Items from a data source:

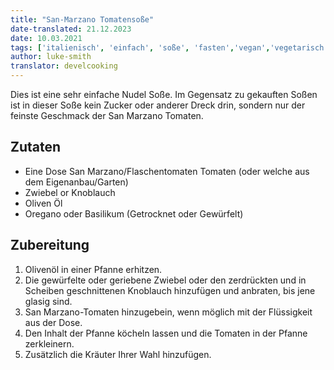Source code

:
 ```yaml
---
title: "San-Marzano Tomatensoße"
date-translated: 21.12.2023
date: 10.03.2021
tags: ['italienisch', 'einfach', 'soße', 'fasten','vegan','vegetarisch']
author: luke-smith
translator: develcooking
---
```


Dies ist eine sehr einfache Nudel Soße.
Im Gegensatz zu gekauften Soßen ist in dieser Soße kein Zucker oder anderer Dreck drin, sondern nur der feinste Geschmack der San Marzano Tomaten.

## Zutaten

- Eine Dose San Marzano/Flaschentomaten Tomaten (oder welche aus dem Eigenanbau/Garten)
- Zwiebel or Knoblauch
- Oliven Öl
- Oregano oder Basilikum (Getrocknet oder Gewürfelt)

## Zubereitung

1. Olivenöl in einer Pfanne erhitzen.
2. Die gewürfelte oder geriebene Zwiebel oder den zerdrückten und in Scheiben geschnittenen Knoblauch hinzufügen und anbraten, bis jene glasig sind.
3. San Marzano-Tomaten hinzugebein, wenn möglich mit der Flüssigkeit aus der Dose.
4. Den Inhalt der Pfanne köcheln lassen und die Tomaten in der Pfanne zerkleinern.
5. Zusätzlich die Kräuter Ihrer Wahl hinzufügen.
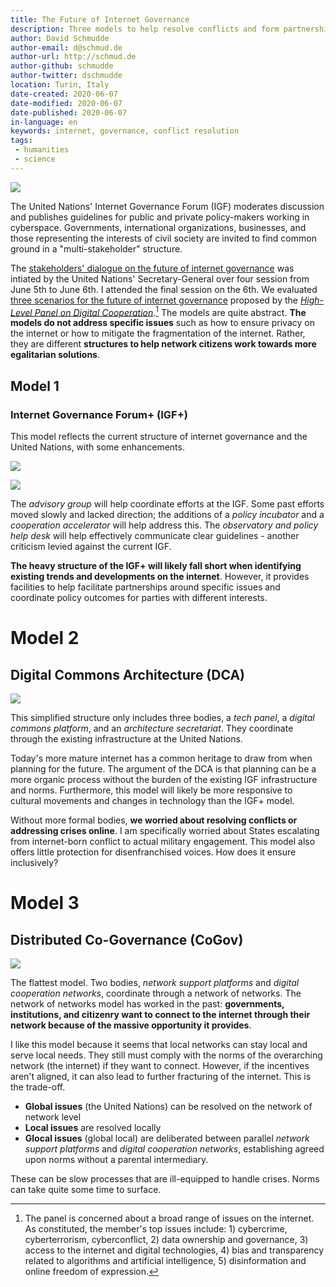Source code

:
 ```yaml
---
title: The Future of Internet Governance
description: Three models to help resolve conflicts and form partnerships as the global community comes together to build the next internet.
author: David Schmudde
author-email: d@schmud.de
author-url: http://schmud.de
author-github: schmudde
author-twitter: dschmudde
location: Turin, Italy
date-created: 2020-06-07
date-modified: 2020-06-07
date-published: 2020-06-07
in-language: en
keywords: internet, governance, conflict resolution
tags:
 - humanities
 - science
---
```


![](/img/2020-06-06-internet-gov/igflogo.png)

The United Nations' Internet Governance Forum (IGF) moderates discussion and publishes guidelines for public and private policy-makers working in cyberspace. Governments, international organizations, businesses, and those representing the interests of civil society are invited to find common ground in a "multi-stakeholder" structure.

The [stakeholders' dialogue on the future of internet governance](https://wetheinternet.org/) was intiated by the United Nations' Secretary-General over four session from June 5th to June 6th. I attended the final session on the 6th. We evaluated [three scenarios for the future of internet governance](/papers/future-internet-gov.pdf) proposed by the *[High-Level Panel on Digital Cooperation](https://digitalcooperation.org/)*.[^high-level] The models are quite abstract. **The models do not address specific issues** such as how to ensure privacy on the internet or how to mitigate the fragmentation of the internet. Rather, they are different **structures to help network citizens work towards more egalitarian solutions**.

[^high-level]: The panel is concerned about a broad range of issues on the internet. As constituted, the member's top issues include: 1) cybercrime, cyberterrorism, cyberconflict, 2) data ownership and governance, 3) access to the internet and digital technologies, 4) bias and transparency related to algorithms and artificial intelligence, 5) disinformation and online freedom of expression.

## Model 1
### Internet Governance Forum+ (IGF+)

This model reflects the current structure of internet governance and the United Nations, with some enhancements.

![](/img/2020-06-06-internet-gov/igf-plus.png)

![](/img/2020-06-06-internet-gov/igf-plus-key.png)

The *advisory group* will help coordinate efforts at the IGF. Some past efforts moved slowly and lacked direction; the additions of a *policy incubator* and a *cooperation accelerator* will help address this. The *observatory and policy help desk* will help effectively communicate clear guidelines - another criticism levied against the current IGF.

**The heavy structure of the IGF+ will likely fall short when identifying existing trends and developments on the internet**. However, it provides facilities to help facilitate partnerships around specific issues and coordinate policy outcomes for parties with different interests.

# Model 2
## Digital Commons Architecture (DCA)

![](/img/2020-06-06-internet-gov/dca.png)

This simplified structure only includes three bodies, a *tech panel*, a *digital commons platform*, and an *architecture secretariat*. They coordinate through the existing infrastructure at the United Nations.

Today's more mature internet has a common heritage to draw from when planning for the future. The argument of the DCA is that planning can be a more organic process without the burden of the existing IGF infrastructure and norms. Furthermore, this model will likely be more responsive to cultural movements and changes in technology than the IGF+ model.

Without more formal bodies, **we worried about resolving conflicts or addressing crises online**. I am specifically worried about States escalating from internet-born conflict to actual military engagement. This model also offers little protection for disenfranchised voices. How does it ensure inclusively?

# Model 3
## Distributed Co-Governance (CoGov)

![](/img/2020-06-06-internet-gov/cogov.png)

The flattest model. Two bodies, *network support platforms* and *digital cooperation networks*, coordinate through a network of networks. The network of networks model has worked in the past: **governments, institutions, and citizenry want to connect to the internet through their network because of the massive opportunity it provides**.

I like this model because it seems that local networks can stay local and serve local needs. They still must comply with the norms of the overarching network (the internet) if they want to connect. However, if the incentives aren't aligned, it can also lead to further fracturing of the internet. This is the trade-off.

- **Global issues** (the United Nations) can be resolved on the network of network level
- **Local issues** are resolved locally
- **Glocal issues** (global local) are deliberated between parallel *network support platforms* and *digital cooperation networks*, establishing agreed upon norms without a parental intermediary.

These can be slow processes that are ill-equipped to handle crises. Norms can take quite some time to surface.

== What the task requires ==
Check each line of the records above, and copy those that hold the word "Pfanne".

== Answer to this problem ==
1. Olivenöl in einer Pfanne erhitzen.
4. Den Inhalt der Pfanne köcheln lassen und die Tomaten in der Pfanne zerkleinern.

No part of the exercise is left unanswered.